In the records below, find each line that holds "code" and return it.

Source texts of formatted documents
══════════════════════════════
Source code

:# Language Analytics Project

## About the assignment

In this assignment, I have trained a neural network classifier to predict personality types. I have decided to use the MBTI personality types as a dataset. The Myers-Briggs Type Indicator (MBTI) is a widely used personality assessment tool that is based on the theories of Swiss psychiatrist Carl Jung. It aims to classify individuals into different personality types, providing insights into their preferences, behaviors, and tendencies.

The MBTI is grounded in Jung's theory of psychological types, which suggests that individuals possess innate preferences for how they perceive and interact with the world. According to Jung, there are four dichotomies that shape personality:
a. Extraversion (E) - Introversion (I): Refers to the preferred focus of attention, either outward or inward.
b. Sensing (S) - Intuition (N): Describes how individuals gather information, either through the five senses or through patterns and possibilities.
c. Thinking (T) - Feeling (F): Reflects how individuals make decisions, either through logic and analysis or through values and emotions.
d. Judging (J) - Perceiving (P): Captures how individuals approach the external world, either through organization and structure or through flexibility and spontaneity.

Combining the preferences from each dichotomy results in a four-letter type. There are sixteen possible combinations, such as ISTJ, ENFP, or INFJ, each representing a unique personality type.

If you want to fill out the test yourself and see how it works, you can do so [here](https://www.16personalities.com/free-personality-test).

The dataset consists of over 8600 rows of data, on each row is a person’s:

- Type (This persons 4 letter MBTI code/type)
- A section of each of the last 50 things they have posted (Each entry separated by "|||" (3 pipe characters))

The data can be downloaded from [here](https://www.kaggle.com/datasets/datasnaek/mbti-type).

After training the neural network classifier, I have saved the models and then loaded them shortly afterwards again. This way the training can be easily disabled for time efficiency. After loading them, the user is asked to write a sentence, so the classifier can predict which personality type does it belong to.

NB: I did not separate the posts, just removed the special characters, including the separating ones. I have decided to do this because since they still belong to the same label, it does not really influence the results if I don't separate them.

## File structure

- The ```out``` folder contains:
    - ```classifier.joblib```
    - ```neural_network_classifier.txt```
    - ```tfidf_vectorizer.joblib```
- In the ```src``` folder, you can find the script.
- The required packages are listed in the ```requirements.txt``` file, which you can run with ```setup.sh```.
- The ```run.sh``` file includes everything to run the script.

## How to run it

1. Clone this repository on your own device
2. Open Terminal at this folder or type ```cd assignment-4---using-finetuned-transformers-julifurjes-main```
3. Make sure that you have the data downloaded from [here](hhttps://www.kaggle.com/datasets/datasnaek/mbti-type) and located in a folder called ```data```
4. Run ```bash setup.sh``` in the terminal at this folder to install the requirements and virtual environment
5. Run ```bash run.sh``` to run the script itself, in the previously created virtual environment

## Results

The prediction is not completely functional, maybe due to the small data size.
══════════════════════════════
Problem solution:
Source code
- Type (This persons 4 letter MBTI code/type)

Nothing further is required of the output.